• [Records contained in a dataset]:
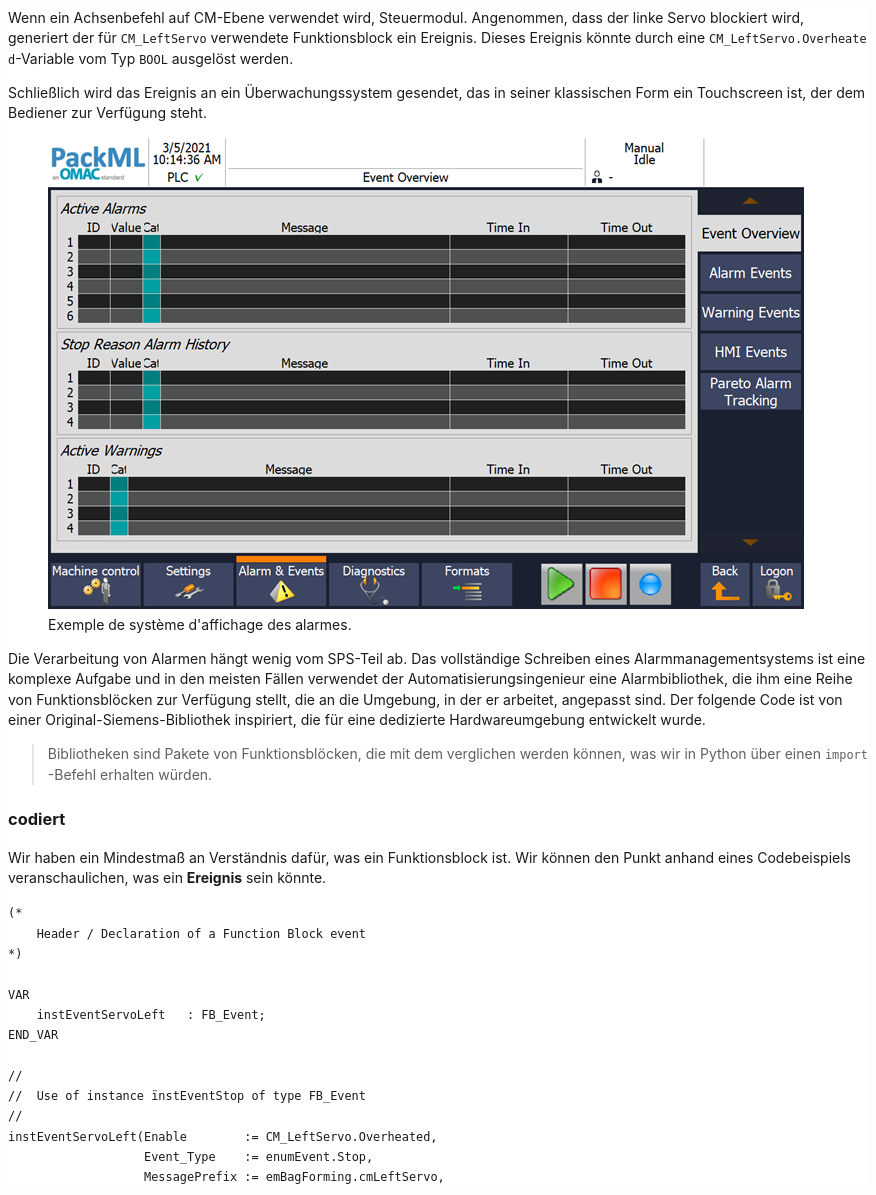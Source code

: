 Wenn ein Achsenbefehl auf CM-Ebene verwendet wird, Steuermodul. Angenommen, dass der linke Servo blockiert wird, generiert der für ``CM_LeftServo`` verwendete Funktionsblock ein Ereignis. Dieses Ereignis könnte durch eine ``CM_LeftServo.Overheated``-Variable vom Typ ``BOOL`` ausgelöst werden.

Schließlich wird das Ereignis an ein Überwachungssystem gesendet, das in seiner klassischen Form ein Touchscreen ist, der dem Bediener zur Verfügung steht.

<figure>
    <img src="./img/Event_Alarm_HMI_Example.png"
         alt="Image lost: Event_Alarm_HMI_Example">
    <figcaption>Exemple de système d'affichage des alarmes.</figcaption>
</figure>

Die Verarbeitung von Alarmen hängt wenig vom SPS-Teil ab. Das vollständige Schreiben eines Alarmmanagementsystems ist eine komplexe Aufgabe und in den meisten Fällen verwendet der Automatisierungsingenieur eine Alarmbibliothek, die ihm eine Reihe von Funktionsblöcken zur Verfügung stellt, die an die Umgebung, in der er arbeitet, angepasst sind.
Der folgende Code ist von einer Original-Siemens-Bibliothek inspiriert, die für eine dedizierte Hardwareumgebung entwickelt wurde.

> Bibliotheken sind Pakete von Funktionsblöcken, die mit dem verglichen werden können, was wir in Python über einen ``import``-Befehl erhalten würden.

### codiert
Wir haben ein Mindestmaß an Verständnis dafür, was ein Funktionsblock ist. Wir können den Punkt anhand eines Codebeispiels veranschaulichen, was ein **Ereignis** sein könnte.

```iecst
(*
    Header / Declaration of a Function Block event
*)

VAR
    instEventServoLeft   : FB_Event;
END_VAR

//
//  Use of instance ïnstEventStop of type FB_Event
//
instEventServoLeft(Enable        := CM_LeftServo.Overheated,
                   Event_Type    := enumEvent.Stop,
                   MessagePrefix := emBagForming.cmLeftServo,
```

• [WHAT THE TASK REQUIRES]:
Where pictures sit among the data above, omit them, and output the rest exactly.

• [SOLUTION TO THIS PROBLEM]:
Source code

: Wenn ein Achsenbefehl auf CM-Ebene verwendet wird, Steuermodul. Angenommen, dass der linke Servo blockiert wird, generiert der für ``CM_LeftServo`` verwendete Funktionsblock ein Ereignis. Dieses Ereignis könnte durch eine ``CM_LeftServo.Overheated``-Variable vom Typ ``BOOL`` ausgelöst werden.

Schließlich wird das Ereignis an ein Überwachungssystem gesendet, das in seiner klassischen Form ein Touchscreen ist, der dem Bediener zur Verfügung steht.

<figure>
    <img src="./img/Event_Alarm_HMI_Example.png"
         alt="Image lost: Event_Alarm_HMI_Example">
    <figcaption>Exemple de système d'affichage des alarmes.</figcaption>
</figure>

Die Verarbeitung von Alarmen hängt wenig vom SPS-Teil ab. Das vollständige Schreiben eines Alarmmanagementsystems ist eine komplexe Aufgabe und in den meisten Fällen verwendet der Automatisierungsingenieur eine Alarmbibliothek, die ihm eine Reihe von Funktionsblöcken zur Verfügung stellt, die an die Umgebung, in der er arbeitet, angepasst sind.
Der folgende Code ist von einer Original-Siemens-Bibliothek inspiriert, die für eine dedizierte Hardwareumgebung entwickelt wurde.

> Bibliotheken sind Pakete von Funktionsblöcken, die mit dem verglichen werden können, was wir in Python über einen ``import``-Befehl erhalten würden.

### codiert
Wir haben ein Mindestmaß an Verständnis dafür, was ein Funktionsblock ist. Wir können den Punkt anhand eines Codebeispiels veranschaulichen, was ein **Ereignis** sein könnte.

```iecst
(*
    Header / Declaration of a Function Block event
*)

VAR
    instEventServoLeft   : FB_Event;
END_VAR

//
//  Use of instance ïnstEventStop of type FB_Event
//
instEventServoLeft(Enable        := CM_LeftServo.Overheated,
                   Event_Type    := enumEvent.Stop,
                   MessagePrefix := emBagForming.cmLeftServo,
```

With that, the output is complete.